Raising the Bar

As cocktails become the rage, restaurateurs are coming up with swanky new snacks to match

April 05, 2006|By SAM SESSA | SAM SESSA,SUN REPORTER

You're sitting at a cocktail bar, halfway through a something-tini and starting to feel a little silly. The rest of your group has yet to arrive, and you need some nosh ASAP, before your beverage bowls you over.

Peanuts? Crackers? That's so pedestrian. You need a swankier snack to complement your cocktail.

As the list of specialty libations grows, restaurants and caterers are coming up with high-end finger foods to match the new strong flavors - just as they have long recommended wines to pair with dinner.

In New York City, the Double Seven lounge teams mixed drinks with Debauve and Gallais chocolates. At Jack Falstaff, a San Francisco restaurant, customers nosh on a dish of soybeans seasoned with salt and Lapsang Souchong tea while they sip on vodka martinis with green tea. At Baltimore's Grand Cru wine, beer and cocktail bar, a Hangar One vodka-lime martini goes with a shrimp cocktail and Hangar One cocktail sauce.

With mixed drinks, chefs consider the amounts of citrus, sugar and liquor to find the best small-plate mates. One of the most important things to keep in mind is how strong the drink is, said local chef/caterer Connie Crabtree.

"You don't get too delicate," Crabtree said. "I think that would be the key. Not if you're having single-malt scotches or martini bars. You've got to have food that will stand up to it."

When Crabtree caters cocktail parties, she usually prepares 10 to 15 different bite-sized nibblers. In late January, she cooked for a Sundance Film Festival event sponsored by Grey Goose Vodka, which featured plenty of Grey Goose-filled drinks.

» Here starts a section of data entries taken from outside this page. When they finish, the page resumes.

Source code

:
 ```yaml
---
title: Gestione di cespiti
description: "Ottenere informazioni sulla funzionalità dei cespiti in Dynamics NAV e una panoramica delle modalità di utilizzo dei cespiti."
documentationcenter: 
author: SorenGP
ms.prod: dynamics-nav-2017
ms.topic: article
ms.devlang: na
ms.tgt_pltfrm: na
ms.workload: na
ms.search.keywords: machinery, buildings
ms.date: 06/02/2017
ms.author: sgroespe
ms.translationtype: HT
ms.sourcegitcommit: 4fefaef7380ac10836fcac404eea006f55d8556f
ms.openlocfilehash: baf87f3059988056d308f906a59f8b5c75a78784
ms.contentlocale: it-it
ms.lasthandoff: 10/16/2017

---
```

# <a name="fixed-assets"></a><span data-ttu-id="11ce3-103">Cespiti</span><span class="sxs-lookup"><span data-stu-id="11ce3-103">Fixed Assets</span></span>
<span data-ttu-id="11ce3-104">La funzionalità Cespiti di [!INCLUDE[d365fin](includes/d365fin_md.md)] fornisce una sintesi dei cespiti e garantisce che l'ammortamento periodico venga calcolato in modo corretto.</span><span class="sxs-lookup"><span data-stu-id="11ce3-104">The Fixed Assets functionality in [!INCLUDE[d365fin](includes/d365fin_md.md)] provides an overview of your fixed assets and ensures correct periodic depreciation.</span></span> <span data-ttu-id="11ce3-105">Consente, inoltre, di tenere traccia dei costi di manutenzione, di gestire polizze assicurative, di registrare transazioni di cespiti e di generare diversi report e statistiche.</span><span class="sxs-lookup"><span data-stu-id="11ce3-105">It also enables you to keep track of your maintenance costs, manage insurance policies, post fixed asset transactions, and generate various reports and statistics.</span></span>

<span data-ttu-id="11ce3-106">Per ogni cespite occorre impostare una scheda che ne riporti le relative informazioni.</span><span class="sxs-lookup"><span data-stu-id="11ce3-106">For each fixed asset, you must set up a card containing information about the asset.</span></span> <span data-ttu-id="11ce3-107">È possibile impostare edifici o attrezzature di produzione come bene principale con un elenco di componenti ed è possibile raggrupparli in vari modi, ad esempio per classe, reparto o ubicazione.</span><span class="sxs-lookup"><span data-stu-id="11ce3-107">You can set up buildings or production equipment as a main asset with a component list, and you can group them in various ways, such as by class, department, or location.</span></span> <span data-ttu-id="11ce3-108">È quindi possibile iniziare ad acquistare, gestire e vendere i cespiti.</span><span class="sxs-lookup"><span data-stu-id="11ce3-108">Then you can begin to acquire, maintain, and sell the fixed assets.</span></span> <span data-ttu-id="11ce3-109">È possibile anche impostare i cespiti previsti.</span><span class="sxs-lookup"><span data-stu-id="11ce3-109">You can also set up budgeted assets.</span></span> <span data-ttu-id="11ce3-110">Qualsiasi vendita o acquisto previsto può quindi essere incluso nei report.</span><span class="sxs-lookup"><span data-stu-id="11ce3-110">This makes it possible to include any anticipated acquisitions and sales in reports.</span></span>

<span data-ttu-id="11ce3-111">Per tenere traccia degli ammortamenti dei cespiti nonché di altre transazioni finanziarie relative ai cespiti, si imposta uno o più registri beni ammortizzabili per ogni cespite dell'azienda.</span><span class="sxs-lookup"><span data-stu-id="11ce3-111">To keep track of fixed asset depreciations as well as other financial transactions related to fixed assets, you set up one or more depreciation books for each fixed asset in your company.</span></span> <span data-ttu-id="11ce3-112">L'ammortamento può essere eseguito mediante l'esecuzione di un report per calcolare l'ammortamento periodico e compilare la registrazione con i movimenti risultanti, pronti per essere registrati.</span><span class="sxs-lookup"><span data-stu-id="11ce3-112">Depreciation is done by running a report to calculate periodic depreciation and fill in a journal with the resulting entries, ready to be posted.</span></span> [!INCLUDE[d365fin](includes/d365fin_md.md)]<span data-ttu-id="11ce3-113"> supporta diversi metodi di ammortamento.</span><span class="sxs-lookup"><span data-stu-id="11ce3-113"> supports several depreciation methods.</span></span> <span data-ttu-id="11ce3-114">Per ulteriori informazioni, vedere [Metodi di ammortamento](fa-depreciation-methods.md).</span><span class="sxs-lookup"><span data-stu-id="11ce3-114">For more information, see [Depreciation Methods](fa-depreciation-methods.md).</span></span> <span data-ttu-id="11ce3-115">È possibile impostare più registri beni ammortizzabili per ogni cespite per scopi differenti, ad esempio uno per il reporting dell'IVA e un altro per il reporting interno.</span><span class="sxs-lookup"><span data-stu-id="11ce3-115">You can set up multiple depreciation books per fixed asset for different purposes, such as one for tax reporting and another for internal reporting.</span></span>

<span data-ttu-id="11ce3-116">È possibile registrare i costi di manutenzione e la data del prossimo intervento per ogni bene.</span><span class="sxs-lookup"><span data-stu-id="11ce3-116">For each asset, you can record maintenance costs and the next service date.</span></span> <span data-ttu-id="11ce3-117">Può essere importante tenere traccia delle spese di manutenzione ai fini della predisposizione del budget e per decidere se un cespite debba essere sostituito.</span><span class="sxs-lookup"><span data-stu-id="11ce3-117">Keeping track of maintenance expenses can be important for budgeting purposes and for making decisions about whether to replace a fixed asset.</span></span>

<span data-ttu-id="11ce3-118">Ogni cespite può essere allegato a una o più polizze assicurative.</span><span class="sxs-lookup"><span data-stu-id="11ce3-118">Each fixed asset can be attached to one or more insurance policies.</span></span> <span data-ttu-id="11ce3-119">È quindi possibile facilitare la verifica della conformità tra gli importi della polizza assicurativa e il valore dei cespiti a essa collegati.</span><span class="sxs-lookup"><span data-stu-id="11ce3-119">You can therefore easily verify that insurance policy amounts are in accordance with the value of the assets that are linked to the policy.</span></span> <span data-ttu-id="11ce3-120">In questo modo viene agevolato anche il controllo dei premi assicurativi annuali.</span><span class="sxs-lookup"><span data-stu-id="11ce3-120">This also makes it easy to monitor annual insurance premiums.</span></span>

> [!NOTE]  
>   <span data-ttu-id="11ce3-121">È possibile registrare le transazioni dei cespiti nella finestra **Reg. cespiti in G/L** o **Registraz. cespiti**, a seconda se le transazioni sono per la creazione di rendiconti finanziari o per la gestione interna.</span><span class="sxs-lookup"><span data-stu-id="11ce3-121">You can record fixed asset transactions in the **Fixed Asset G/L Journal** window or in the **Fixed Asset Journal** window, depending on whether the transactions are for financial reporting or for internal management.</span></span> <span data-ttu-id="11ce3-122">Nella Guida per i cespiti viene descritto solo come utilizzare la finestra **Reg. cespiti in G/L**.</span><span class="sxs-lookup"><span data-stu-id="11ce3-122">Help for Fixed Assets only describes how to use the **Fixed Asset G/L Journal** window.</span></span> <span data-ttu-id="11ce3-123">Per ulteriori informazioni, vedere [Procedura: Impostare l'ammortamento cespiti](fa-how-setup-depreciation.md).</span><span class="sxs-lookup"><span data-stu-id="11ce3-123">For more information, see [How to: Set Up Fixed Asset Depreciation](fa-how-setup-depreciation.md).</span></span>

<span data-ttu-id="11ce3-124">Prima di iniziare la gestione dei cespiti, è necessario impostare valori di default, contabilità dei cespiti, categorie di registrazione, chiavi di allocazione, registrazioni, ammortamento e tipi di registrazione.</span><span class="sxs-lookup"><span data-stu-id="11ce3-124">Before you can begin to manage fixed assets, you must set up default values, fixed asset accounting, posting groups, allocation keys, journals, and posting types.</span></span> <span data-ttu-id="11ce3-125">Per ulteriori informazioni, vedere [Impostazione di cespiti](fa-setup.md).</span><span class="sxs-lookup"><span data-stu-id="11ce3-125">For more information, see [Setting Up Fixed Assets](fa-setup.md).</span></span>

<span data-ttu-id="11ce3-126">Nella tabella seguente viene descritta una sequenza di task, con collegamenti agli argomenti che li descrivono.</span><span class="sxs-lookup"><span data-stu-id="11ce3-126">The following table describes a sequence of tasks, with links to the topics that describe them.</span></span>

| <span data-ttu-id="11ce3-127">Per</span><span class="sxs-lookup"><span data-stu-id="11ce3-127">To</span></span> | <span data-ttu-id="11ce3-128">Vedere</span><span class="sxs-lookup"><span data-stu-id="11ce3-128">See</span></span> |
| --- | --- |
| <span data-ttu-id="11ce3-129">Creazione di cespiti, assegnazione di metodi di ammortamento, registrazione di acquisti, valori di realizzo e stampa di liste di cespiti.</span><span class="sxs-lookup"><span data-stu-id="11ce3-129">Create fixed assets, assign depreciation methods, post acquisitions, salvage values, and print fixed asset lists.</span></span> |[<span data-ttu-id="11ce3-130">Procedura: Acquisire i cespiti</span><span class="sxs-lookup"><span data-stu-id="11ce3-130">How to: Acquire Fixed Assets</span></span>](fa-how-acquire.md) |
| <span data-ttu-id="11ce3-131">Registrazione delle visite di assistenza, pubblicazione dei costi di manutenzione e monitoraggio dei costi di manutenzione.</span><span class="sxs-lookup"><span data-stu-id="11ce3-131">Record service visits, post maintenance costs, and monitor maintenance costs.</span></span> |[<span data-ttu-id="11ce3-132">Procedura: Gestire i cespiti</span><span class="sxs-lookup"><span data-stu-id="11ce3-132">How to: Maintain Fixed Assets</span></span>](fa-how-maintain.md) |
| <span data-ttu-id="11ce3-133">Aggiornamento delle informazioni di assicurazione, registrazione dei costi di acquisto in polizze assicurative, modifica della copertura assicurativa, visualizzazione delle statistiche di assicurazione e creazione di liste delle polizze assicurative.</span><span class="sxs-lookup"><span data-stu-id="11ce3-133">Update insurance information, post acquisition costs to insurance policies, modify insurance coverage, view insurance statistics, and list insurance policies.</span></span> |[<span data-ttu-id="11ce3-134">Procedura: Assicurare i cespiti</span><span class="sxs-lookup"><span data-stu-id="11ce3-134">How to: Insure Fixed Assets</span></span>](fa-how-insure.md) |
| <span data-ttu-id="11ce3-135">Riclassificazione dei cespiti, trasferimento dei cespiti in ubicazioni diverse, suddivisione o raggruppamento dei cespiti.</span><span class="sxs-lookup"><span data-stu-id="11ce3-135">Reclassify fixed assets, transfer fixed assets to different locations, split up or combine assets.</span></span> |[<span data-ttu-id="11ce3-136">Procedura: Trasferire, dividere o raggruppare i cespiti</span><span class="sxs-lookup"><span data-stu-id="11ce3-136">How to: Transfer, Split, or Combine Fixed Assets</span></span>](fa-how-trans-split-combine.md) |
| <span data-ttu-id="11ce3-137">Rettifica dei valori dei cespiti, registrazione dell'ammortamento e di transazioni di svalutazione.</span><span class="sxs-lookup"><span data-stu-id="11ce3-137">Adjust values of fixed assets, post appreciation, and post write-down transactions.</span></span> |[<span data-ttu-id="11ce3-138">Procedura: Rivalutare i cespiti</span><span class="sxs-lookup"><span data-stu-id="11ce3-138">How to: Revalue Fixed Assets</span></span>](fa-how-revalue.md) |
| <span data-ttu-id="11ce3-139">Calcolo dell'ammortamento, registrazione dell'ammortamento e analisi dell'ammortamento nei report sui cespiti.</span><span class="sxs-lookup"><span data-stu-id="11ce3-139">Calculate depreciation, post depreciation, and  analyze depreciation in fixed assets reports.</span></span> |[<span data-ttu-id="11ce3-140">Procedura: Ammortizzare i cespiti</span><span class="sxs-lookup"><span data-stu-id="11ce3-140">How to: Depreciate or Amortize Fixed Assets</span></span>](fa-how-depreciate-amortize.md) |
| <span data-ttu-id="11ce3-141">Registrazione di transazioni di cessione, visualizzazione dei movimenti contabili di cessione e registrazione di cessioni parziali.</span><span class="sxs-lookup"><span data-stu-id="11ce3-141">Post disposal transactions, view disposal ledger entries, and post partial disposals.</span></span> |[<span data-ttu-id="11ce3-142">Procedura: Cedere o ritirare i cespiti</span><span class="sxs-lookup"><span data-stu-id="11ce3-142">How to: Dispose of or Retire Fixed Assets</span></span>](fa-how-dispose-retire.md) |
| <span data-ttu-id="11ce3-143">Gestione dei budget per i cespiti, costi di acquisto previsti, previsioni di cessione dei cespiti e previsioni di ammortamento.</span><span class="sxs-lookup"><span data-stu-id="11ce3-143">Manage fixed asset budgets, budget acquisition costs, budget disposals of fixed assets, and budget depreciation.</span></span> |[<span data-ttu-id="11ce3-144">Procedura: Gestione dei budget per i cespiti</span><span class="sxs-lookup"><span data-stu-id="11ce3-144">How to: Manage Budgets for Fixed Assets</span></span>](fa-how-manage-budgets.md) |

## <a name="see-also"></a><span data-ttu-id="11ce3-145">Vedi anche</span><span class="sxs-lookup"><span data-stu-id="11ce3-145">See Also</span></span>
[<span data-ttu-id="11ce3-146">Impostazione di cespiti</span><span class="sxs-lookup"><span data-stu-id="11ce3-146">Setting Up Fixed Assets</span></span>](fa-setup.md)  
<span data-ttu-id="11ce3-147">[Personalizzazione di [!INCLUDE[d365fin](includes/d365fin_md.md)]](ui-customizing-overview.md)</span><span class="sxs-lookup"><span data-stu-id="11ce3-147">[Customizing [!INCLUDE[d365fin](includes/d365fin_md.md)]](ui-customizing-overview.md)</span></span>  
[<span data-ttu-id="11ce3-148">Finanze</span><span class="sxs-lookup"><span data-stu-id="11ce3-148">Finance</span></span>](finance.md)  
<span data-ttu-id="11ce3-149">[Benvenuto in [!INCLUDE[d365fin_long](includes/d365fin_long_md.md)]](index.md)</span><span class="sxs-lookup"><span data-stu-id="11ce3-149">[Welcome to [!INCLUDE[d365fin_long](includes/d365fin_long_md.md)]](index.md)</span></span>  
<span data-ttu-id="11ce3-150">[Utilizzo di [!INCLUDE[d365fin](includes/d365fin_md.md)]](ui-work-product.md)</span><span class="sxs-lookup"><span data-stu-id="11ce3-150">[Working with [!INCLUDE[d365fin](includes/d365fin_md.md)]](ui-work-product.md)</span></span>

To go with them, she made baby turkey burgers on brioche, stuffed olives and marinated Mediterranean vegetables.. Each of these options is easy to make and can hold its own against a sharp vodka mix, Crabtree said.

The key, Crabtree said, is to pack sophistication and flavor punch into a small, easy-to-eat package. "Those are the kind of things that even can be put out on a bar and be a little more interesting than peanuts and Goldfish," she said.

Echoing a certain flavor or type of alcohol in your food is another good choice, said Nelson Carey, co-owner of Grand Cru. Hence his recommendation that you munch the shrimp cocktail with Hangar One sauce when you've ordered the Hangar One vodka-lime martini. The iced shrimp and chilled martini share a certain crispness, and the sauce mirrors the vodka's accent, he said.

"We apply the same philosophies of food and wine pairing as we do to food and cocktails," Carey said. "You're looking for balance of intensity of flavor and you're looking for flavors that go well together."

Jill Snyder, executive chef at Red Maple, seconds this marriage of seafood and liquor. Her restaurant's signature martini is the Red Maple, which consists of Vincent Van Gogh Wild Appel Vodka, Cointreau and cranberry juice. Snyder partners it with lobster-lump crab cakes drizzled with pomegranate sauce, which complements the cranberry in the cocktail.

"That's something you can sip for a second, you can have a bite or two, and [the snack] looks beautiful, too," she said.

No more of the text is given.